April Meeting and Awards Banquet of the IN-KY Border Section
Our April Meeting and Annual Awards Banquet will be held on Thursday, April 24. Dinner will be at 5:30 PM (CDT) at Los Bravos West, 4630 West Lloyd Expressway, Evansville, IN. If you will be attending dinner at Los Bravos, please RSVP by Friday, April 18 to Bryan Lynch at chemwood12@icloud.com
Awards presentations will begin after dinner at 7:30 at the University of Southern Indiana in Forum 3 in the Wright Administration Building. Student awardees from local colleges and universities will be honored. We will also present the third annual Jeffery Seyler Service Award to Dr. Roslyn Lampkins, Associate Professor of Chemistry at the University of Evansville.

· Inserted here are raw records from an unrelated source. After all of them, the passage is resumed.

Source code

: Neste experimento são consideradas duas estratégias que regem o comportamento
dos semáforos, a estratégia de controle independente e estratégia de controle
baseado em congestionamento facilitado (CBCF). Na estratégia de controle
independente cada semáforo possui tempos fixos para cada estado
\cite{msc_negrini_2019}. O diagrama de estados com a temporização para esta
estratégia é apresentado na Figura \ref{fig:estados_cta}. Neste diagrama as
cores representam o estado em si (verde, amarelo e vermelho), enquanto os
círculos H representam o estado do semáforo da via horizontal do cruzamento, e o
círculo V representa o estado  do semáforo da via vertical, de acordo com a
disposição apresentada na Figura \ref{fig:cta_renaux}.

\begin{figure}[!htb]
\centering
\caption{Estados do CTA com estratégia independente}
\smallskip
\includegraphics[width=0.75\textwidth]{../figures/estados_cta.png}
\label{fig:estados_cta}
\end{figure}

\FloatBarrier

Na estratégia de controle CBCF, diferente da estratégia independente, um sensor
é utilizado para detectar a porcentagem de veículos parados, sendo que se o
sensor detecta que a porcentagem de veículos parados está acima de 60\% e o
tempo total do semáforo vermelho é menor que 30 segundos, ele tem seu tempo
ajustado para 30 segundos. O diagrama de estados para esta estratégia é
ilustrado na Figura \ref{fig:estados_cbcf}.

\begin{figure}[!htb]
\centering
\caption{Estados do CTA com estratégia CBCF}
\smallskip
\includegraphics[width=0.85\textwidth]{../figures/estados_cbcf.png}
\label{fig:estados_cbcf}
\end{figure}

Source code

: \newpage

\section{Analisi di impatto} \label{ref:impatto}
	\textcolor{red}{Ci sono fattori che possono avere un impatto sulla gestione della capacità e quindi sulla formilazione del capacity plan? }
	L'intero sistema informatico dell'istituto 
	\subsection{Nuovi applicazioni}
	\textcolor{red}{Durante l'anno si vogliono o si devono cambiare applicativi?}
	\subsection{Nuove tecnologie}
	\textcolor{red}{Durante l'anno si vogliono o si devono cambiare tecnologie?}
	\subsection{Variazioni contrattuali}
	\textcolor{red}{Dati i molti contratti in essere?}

Following the awards presentations, Dr. Michael Turlington, Assistant Professor of Chemistry at the University of Evansville, will present “Tuning Transition Metal Excited-States through Noncovalent Interactions.”
Abstract:
The charge-transfer excited states of cyclometalated transition-metal complexes, particularly those of ruthenium and iridium, have been the subject of intense research based on their importance in solar energy conversion and storage, catalysis, and light emitting diode technologies. The visible charge-transfer transitions yield long-lived, photoluminescent excited states (hundreds of nanoseconds or greater) that store significant energy (~2 eV) as compared to the ground state. To tune the properties of such transition metal complexes, it has traditionally been necessary to synthesize new ligands that modulate the electron density at the ligand and metal center. However, recent work has indicated that noncovalent interactions with species such as counter ions and electrolyte can also impact the photophysical properties through electrostatic and hydrogen bonding interactions, among others. The majority of the work in this field relies on forming an assembly between an ion and the outer coordination sphere of the metal complex, which results in coulombic interactions that perturb the ground- and excited-state energies with some, albeit minimal (<0.10 eV) control. Herein, a series of ruthenium complexes are proposed that contain functional groups for supramolecular assembly on a cyclometalating ligand. The functional groups for anion assembly are expected to contribute significantly to the frontier orbitals, and direct contact between these orbitals and an assembled ion should maximize perturbations to the ground- and excited-state energies. Work completed to date in the preparation of these complexes, including the synthesis and characterization of precursor ligands, will be presented.